Reprinted with permission from Sephardic Israeli Cuisine: A Mediterranean Mosaic (Hippocrene Books).
This dish is also called Schenna, Hamin(m), or Chamim.
Writings from talmudic times stated that eating hot food on the Sabbath was a good deed. Cholent is a Sabbath dish (a meal in a pot!) that was born out of this observance.

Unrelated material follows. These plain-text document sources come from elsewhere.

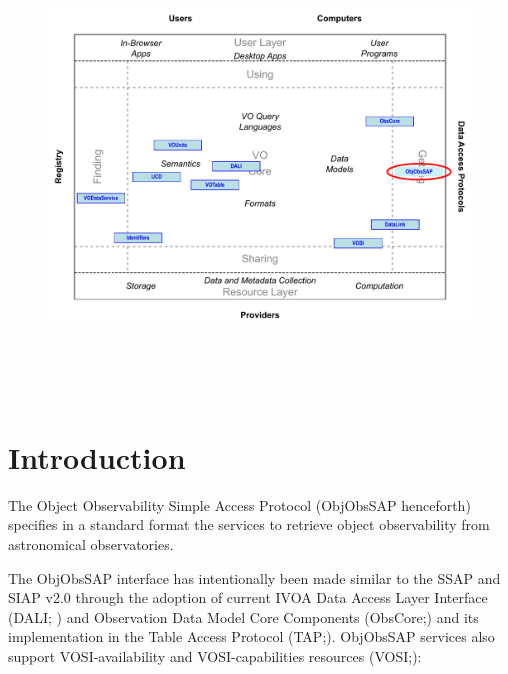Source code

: \documentclass[11pt,a4paper]{ivoatex/ivoa}
\begin{document}

\begin{figure}[H]
\advance\leftskip 0.0in
\includegraphics[width=6.0in,height=4.73in]{./role_diagram.pdf}
\end{figure}


\pagebreak



\section{Introduction}\label{section:_Toc415497365}


The Object Observability Simple Access Protocol (ObjObsSAP henceforth)
specifies in a standard format the services to retrieve object
observability from astronomical observatories.



The ObjObsSAP interface has intentionally been made similar to the SSAP
\citep{2012ivoa.spec.0210T} and SIAP v2.0 \citep{2015ivoa.spec.0617D} through the adoption
of current IVOA Data Access Layer Interface (DALI; \citealt{2017ivoa.spec.0517D}) and Observation Data
Model Core Components (ObsCore;\citealt{2017ivoa.spec.0509L}) and its implementation in
the Table Access Protocol (TAP;\citealt{2019ivoa.spec.0927D}). ObjObsSAP services also support
VOSI-availability and VOSI-capabilities resources (VOSI;\citealt{2017ivoa.spec.0524G}):
\end{document}
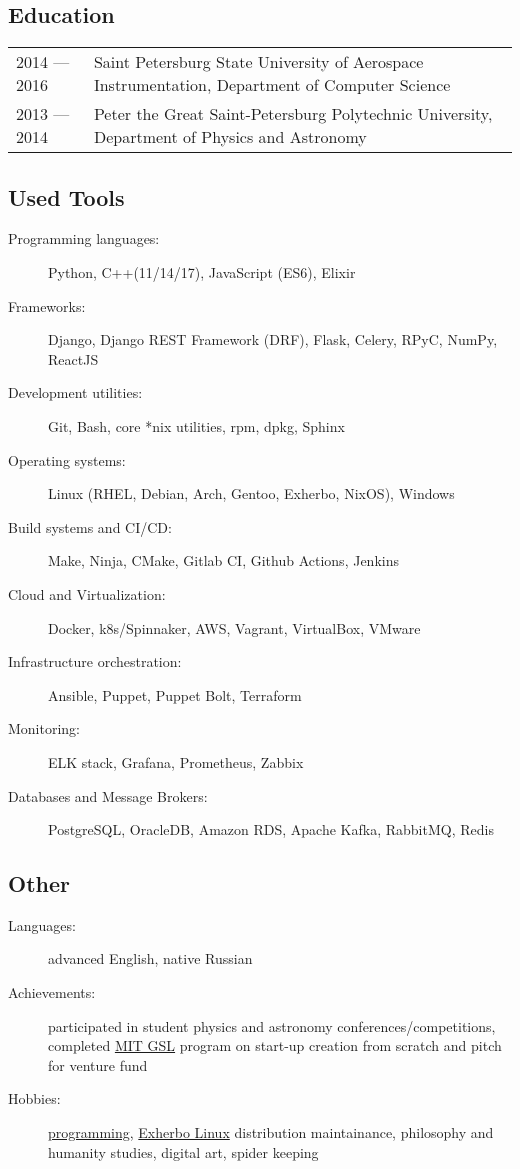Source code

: \documentclass[10pt]{report}
\begin{document}
\subsection*{Education}
\begin{table}[H]
    \begin{tabular}{@{}p{}p{}}
        2014 --- 2016 & Saint Petersburg State University of Aerospace Instrumentation, Department of Computer Science \\
        2013 --- 2014 & Peter the Great Saint-Petersburg Polytechnic University, Department of Physics and Astronomy
    \end{tabular}
\end{table}

\subsection*{Used Tools}
\begin{description}
    \item[Programming languages:]
    Python, C++(11/14/17), JavaScript (ES6), Elixir
    \item[Frameworks:]
    Django, Django REST Framework (DRF), Flask, Celery, RPyC, NumPy, ReactJS
    \item[Development utilities:]
    Git, Bash, core *nix utilities, rpm, dpkg, Sphinx
    \item[Operating systems:]
    Linux (RHEL, Debian, Arch, Gentoo, Exherbo, NixOS), Windows
    \item[Build systems and CI/CD:]
    Make, Ninja, CMake, Gitlab CI, Github Actions, Jenkins
    \item[Cloud and Virtualization:]
    Docker, k8s/Spinnaker, AWS, Vagrant, VirtualBox, VMware
    \item[Infrastructure orchestration:]
    Ansible, Puppet, Puppet Bolt, Terraform
    \item[Monitoring:]
    ELK stack, Grafana, Prometheus, Zabbix
    \item[Databases and Message Brokers:]
    PostgreSQL, OracleDB, Amazon RDS, Apache Kafka, RabbitMQ, Redis
\end{description}

\subsection*{Other}
\begin{description}
    \item[Languages:]
    advanced English, native Russian
    \item[Achievements:]
    participated in student physics and astronomy conferences/competitions,
    completed \href{https://gsl.mit.edu/}{MIT GSL} program on start-up creation from scratch and pitch for venture fund
    \item[Hobbies:]
    \href{https://github.com/unsip}{programming}, \href{https://exherbo.org/}{Exherbo Linux} distribution maintainance,
        philosophy and humanity studies, digital art, spider keeping
\end{description}
\end{document}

When the Sephardic Jews were expelled from Spain in 1492, many fled to northwestern Africa across the Straits of Gibraltar. The hamin was changed, adjusting for local ingredients and then called dafina (covered) in Morocco. Every family seems to have its own version, and when you return from Sabbath service it's the first thing you smell upon entering any Sephardic home. Any other favorite vegetables can be added, and the eggs can be removed and eaten at any time.
- fresh ground pepper
- 4-6 large eggs
- pinch of saffron threads, crumbled
- 1/2 cup chopped fresh parsley
- 1/2-1 teaspoons turmeric
- 1/2 teaspoon cinnamon
- 1 teaspoon allspice
- 1 Tablespoon paprika
- 2 teaspoons ground cumin
- 2-3 sweet poatoes cut into chunks
- 4 Tablespoons honey
- 2 beef bones with marrow
- 3 lbs brisket or chuck roast cut into 4 pieces
- 3 lbs small potatoes
- 2 15 oz cans chichpeas (garbanzo beans), rinsed and drained
- 4 Tablespoons extra virgin olive oil
- 2 large onions, chopped
- 4-6 cloves garlic
Preheat oven to 225F.
In a large pot, heat the oil and sautee the onions and garlic until soft and translucent. Add the chickpeas, bones, meat, potatoes, honey, paprika, cumin, allspice, cinnamon, turmeric, saffron, parsley, and salt and pepper to taste. Add enough water to cover, place the unshelled eggs in the center, and bring to a boil.
Reduce the heat to medium low, and simmer for 1 hour. Skim off the foam occasionally. Cover the pot tightly, place in the oven, and cook overnight, or cook on low on the stove for 5 to 6 hours, or until meat is tender and done.
In the morning, after cooking all night, check the water level. If there is too much water, turn the oven up to 250F or 300F, cover, and continue cooking. [If cooking over Shabbat, traditionally observant Jews would refrain from changing the heat level, for doing so would run counter to Sabbath laws against manipulating flame and cooking.] If there is no water, add another cup, cover, and continue cooking.
To serve, place the chickpeas and cooking liquid in one bowl, and the eggs, potatoes, and meat in separate bowls.